## TASK DETAILS
Apart from the images, repeat the data below exactly as written.

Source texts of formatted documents
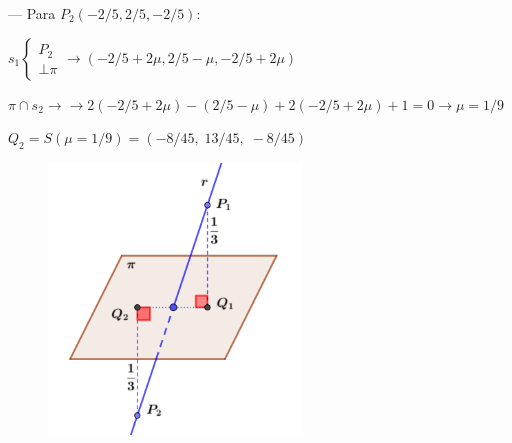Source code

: \begin{proofw}
\noindent --- Para $P_2(-2/5,2/5,-2/5)$:

\noindent $s_1\begin{cases}P_2\\\bot \pi \end{cases}\to (-2/5+2\mu,2/5-\mu,-2/5+2\mu)$

\noindent $\pi \cap s_2 \to  \to 
2(-2/5+2\mu)-(2/5-\mu)+2(-2/5+2\mu)+1=0 \to 
\mu=1/9$

\noindent $Q_2=S(\mu=1/9)=(-8/45,\; 13/45,\; -8/45)$
	
	
	\begin{figure}[H]
		\centering
		\includegraphics[width=0.6\textwidth]{imagenes/imagenes11/T11IM28.png}
	\end{figure}
\end{proofw}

## RESPONSE
Source code

: \begin{proofw}
\noindent --- Para $P_2(-2/5,2/5,-2/5)$:

\noindent $s_1\begin{cases}P_2\\\bot \pi \end{cases}\to (-2/5+2\mu,2/5-\mu,-2/5+2\mu)$

\noindent $\pi \cap s_2 \to  \to 
2(-2/5+2\mu)-(2/5-\mu)+2(-2/5+2\mu)+1=0 \to 
\mu=1/9$

\noindent $Q_2=S(\mu=1/9)=(-8/45,\; 13/45,\; -8/45)$
	
	
	\begin{figure}[H]
		\centering
		\includegraphics[width=0.6\textwidth]{imagenes/imagenes11/T11IM28.png}
	\end{figure}
\end{proofw}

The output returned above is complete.